In December, the Guardian reported that UK supermarkets predicted shortages of lettuce, broccoli and citrus fruits. Yet, Christmas and New Year came and went and my feeling is that the disruption to our plates in most cases was ‘minimal’.

As always, though, it’s those people on low incomes and dire food difficulties that need urgent help. Although Leon co-founder Henry Dimbleby was ignored when he highlighted this in the summer, it wasn’t until Marcus Rashford, a Manchester United player took it upon himself to articulate concern and take action publicly, that the government listened!

It seems that the UK is simply looking to import more from elsewhere, beginning with the much-hyped trade deal with the US. Under WTO rules, supermarkets and other importers would have to pay substantial tariffs on many foods they bring in from the EU. Meat and dairy products face particularly high tariffs, but many other areas including fruit and vegetables would be also affected.

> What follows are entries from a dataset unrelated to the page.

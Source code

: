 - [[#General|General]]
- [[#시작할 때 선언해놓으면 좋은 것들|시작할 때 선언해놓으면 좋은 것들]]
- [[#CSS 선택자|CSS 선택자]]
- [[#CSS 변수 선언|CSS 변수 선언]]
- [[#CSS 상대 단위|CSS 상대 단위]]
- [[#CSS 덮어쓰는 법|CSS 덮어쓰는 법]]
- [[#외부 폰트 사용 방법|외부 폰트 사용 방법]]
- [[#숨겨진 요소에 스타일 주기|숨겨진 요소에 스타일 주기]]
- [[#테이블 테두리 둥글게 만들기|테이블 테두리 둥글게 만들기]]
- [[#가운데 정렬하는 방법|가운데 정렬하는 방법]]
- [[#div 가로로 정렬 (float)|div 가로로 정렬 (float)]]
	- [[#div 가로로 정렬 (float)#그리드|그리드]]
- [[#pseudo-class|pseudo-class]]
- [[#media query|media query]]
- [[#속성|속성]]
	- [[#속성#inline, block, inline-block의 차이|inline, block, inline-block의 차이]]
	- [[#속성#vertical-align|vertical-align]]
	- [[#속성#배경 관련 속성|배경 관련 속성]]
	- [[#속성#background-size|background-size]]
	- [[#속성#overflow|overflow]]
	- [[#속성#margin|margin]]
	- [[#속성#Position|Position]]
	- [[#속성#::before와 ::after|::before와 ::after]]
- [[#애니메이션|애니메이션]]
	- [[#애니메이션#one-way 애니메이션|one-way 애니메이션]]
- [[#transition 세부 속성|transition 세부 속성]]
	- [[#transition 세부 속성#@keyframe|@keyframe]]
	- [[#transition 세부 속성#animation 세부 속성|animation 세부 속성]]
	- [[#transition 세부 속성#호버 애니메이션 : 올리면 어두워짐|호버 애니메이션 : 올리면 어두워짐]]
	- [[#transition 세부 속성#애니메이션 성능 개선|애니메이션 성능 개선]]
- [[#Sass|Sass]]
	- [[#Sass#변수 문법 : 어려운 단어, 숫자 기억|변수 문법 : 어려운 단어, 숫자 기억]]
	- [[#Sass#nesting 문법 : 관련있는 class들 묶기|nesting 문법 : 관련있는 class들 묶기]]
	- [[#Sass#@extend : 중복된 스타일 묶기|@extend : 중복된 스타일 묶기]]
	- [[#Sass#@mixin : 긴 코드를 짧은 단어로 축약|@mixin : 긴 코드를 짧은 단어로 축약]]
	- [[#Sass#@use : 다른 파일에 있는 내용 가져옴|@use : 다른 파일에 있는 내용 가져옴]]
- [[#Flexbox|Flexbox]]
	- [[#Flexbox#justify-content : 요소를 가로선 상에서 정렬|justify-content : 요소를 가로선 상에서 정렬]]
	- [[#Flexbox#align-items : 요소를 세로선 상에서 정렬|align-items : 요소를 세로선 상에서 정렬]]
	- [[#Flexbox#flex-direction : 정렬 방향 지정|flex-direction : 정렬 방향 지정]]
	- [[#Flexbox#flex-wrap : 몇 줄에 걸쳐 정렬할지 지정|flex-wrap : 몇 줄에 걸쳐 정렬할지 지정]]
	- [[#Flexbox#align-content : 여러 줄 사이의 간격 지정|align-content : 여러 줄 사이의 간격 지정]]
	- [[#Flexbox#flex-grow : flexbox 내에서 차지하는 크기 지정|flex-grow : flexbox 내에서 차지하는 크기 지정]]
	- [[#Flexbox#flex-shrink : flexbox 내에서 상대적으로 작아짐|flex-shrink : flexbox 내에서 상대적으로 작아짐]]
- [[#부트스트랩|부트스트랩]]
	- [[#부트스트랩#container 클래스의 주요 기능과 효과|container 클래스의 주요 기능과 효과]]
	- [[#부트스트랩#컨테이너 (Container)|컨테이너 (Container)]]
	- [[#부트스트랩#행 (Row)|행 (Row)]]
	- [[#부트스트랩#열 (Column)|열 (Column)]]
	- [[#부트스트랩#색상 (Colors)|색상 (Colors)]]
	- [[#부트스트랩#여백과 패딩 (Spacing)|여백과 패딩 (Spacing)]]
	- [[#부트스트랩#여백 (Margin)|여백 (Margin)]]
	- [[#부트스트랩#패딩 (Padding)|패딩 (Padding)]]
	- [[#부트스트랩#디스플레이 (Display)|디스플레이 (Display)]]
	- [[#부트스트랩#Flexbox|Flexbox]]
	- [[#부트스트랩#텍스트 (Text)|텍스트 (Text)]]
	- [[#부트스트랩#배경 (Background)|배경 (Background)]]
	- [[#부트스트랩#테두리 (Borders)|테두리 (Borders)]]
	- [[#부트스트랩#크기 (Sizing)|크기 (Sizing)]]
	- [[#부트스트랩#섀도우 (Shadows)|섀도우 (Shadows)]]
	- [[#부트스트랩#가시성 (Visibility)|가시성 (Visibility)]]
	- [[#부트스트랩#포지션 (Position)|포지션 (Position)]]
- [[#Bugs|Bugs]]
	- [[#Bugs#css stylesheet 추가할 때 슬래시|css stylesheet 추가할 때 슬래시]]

The government reckons prices should rise less than 2% due to tariffs. Tesco has said prices could rise between 3% to 5% on average but significantly more on items such as imported Brie cheese. In the short term, shops could absorb those extra costs themselves. But in the longer term they would likely pass some or all of that cost on to customers, in the form of higher prices.

Couldn't we just produce more food in the UK?

More than half of all food consumed in the UK is currently produced in the UK. That proportion could be increased, but there are issues. Some food is just easier and cheaper to produce in sunnier places, especially when it's out of season in the UK. The UK could seek new suppliers for those products outside the EU, buying from Morocco instead of from Greece or Italy, for instance. But those imports may also be subject to tariffs, and longer distances would mean higher transport costs.

UK meat producers say that tariffs make it impossible to export animal parts. Farming and food processing also currently employ large numbers of migrants from the EU, who will find it harder to enter the UK when the new rules come into force.

This could make it more difficult to scale up food production.

Previous generations faced food rationing and real shortages and although our situation is not anywhere as severe, maybe we can start to enjoy local seasonal fruit and veg as they become available? We have created a culture where melons in December are an essential requirement. Seriously?

So, there could be some food shortages in the future, perhaps we can accept that we have been spoilt for choice and now a time has come to address our demand for ‘everything always’ and make a difference by being happier with less?

Just saying...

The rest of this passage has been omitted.